DIRECTIONS: Count the lines below that hold the word "different" and say how many, with no other text.

[Opening THE DATA section]

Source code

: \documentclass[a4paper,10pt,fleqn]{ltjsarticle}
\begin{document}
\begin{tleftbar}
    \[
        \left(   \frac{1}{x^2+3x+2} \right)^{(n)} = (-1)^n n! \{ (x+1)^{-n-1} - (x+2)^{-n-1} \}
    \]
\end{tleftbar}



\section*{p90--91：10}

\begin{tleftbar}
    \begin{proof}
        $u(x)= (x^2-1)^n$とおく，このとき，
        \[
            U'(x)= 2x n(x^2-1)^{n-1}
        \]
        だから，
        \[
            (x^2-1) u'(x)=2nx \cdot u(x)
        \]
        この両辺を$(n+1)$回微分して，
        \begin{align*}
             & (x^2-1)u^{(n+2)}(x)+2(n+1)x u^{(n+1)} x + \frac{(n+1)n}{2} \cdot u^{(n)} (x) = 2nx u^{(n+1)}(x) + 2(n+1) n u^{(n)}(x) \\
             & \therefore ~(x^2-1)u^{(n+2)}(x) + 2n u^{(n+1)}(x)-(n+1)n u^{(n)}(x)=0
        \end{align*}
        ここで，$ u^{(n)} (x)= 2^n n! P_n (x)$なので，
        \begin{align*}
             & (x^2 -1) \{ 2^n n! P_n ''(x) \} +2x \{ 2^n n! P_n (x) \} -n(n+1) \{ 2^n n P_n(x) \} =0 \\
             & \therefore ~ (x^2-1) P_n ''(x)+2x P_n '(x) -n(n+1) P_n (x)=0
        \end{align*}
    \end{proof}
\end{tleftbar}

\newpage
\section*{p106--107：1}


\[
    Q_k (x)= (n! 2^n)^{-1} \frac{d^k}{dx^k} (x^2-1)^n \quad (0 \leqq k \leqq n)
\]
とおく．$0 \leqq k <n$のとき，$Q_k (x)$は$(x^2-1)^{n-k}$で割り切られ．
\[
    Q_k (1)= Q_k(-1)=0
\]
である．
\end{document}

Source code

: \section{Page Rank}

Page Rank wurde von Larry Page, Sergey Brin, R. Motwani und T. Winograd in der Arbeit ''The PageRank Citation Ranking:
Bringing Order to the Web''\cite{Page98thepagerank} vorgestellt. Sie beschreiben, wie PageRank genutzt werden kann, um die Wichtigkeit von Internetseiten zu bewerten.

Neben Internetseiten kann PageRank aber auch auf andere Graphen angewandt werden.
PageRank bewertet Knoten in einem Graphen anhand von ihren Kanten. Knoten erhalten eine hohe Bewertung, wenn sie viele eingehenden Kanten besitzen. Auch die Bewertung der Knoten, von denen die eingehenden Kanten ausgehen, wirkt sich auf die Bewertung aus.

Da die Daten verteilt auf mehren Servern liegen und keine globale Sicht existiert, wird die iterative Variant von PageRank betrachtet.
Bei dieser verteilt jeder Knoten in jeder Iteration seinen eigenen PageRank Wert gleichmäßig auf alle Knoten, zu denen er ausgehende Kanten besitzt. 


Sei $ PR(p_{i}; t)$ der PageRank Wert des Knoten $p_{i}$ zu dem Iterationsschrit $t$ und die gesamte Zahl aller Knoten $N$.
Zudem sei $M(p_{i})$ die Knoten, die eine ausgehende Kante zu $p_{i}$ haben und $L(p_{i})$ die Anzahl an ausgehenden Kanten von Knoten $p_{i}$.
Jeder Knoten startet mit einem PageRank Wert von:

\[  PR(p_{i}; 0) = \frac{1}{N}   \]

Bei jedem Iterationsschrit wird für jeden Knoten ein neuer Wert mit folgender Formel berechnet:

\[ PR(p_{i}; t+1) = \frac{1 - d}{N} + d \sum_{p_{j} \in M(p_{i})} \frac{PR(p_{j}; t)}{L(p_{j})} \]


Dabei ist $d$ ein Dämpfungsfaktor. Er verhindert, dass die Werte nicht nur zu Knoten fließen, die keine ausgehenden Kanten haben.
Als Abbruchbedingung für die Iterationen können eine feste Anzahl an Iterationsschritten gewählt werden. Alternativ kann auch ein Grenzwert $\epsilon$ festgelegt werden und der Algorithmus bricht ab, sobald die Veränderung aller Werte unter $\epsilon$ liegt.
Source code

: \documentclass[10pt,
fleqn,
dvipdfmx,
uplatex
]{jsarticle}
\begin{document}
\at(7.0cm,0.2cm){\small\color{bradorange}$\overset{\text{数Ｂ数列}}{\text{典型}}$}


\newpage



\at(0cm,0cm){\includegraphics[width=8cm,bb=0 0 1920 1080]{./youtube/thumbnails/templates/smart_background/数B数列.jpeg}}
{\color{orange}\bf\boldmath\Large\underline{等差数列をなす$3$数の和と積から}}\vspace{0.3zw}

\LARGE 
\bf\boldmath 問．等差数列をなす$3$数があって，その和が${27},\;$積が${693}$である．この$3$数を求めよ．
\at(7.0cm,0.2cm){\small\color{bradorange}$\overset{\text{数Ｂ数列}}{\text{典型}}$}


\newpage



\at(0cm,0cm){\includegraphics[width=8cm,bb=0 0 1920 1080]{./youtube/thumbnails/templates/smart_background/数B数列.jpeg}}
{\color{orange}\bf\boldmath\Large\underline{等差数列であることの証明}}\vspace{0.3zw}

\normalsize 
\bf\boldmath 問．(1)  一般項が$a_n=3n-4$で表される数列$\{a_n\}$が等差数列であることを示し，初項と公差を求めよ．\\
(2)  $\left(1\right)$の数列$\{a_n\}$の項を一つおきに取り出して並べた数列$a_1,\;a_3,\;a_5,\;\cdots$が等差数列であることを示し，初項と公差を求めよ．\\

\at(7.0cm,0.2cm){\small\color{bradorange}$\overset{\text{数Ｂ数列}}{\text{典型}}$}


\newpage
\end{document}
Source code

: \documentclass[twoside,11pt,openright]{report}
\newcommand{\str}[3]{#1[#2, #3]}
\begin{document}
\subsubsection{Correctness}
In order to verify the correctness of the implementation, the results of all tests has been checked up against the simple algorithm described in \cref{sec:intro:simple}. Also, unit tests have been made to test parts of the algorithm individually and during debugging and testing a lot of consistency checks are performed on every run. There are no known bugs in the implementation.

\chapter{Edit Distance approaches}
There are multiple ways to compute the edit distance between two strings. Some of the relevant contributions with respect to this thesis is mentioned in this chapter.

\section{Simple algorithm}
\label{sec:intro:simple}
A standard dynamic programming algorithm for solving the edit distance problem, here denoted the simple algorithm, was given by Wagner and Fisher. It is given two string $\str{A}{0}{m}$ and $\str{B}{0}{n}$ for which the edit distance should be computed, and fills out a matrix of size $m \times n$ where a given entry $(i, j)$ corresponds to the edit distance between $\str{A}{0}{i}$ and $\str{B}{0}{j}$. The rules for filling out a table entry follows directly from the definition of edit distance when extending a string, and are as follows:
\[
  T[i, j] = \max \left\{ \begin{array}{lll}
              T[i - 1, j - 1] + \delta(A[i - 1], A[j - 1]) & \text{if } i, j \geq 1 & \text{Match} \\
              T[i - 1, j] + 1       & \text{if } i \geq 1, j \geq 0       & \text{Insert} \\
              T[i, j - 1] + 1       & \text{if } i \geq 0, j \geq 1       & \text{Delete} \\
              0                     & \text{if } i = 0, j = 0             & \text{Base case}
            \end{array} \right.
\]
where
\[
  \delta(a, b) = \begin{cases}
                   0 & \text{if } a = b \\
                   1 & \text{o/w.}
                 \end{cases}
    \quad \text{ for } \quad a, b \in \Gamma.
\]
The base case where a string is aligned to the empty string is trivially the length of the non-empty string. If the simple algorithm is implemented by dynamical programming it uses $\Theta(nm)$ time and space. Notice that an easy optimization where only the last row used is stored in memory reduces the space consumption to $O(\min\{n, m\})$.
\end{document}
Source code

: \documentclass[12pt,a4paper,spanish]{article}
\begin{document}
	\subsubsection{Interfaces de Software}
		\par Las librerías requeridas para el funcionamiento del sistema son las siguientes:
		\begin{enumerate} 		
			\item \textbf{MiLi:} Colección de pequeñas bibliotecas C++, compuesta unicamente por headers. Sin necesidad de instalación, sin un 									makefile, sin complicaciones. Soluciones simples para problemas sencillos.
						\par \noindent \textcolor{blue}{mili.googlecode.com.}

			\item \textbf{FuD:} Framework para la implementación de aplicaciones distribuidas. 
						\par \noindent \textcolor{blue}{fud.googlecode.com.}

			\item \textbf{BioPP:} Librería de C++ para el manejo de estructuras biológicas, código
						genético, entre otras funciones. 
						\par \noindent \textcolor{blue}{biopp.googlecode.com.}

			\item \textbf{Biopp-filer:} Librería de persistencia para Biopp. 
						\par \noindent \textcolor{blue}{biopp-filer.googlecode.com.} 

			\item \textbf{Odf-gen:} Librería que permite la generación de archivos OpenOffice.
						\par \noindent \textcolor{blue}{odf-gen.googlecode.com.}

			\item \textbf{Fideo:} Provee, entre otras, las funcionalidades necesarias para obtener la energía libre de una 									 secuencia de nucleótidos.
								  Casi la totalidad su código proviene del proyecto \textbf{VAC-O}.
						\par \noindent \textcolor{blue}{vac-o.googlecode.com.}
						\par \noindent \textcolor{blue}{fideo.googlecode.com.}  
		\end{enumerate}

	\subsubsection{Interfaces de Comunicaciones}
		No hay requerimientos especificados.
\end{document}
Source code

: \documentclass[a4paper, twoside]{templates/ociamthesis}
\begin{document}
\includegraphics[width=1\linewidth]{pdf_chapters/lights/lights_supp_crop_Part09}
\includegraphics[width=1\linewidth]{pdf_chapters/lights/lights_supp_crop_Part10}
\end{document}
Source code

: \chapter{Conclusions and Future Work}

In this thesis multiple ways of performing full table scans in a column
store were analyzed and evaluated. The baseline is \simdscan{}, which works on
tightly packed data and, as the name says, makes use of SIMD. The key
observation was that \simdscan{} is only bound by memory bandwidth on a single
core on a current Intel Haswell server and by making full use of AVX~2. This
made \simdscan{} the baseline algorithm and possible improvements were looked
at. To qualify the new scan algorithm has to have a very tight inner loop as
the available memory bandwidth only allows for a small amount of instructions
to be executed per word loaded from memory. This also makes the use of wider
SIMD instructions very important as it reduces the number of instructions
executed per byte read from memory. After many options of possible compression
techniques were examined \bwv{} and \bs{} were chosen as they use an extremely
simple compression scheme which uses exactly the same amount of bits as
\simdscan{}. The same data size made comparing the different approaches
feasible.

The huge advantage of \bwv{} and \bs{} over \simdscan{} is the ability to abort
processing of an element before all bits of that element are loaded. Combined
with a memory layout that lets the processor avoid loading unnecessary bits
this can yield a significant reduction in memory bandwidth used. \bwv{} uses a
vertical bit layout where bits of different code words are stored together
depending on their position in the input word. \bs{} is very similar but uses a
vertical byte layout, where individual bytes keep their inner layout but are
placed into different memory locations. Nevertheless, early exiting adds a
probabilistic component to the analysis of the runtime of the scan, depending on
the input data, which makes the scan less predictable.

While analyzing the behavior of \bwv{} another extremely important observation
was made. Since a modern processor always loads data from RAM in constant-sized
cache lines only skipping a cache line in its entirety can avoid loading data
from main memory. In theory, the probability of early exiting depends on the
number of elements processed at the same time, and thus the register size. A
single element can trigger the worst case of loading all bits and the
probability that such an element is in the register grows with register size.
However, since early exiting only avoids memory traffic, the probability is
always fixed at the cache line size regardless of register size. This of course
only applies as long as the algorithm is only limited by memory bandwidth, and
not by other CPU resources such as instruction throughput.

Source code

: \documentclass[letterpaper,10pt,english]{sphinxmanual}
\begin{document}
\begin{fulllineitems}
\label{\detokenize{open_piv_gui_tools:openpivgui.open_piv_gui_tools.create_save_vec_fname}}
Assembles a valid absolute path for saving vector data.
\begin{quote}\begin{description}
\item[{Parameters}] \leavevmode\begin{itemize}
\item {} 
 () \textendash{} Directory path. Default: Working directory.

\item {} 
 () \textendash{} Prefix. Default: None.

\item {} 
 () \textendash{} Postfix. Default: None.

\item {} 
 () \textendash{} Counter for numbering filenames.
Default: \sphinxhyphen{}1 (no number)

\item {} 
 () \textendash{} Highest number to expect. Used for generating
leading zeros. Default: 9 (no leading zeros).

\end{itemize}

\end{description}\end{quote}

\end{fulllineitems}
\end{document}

[Closing THE DATA section]

REPLY: 3